_Task goal_: From the data below, retype exactly the lines starting with the one that contains "- Semaine comfort food (plats réconfortants)" and ending with the one that contains "5. Sauvegardez dans Notion", both included.

_Entries provided_:
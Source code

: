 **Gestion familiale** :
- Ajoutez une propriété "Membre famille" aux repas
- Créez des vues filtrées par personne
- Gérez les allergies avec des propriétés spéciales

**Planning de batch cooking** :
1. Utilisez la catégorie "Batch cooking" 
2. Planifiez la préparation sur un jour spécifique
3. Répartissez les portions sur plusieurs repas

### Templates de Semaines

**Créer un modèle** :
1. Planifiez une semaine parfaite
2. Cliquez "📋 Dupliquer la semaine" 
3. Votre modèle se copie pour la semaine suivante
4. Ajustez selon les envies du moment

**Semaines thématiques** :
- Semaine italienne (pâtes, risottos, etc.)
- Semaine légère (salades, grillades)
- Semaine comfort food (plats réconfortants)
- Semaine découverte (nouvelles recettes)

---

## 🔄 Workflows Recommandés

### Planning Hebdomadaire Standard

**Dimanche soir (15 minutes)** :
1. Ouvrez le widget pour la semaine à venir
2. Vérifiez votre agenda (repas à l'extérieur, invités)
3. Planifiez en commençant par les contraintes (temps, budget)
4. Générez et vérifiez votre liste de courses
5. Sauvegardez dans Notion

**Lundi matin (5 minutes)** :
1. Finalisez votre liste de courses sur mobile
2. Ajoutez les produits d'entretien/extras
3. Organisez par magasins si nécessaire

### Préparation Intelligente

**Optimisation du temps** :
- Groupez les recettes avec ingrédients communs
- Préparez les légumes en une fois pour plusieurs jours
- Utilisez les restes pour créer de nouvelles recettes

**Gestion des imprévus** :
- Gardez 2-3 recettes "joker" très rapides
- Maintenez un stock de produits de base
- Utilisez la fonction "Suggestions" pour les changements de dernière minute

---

_Response below_:
- Semaine comfort food (plats réconfortants)
- Semaine découverte (nouvelles recettes)

---

## 🔄 Workflows Recommandés

### Planning Hebdomadaire Standard

**Dimanche soir (15 minutes)** :
1. Ouvrez le widget pour la semaine à venir
2. Vérifiez votre agenda (repas à l'extérieur, invités)
3. Planifiez en commençant par les contraintes (temps, budget)
4. Générez et vérifiez votre liste de courses
5. Sauvegardez dans Notion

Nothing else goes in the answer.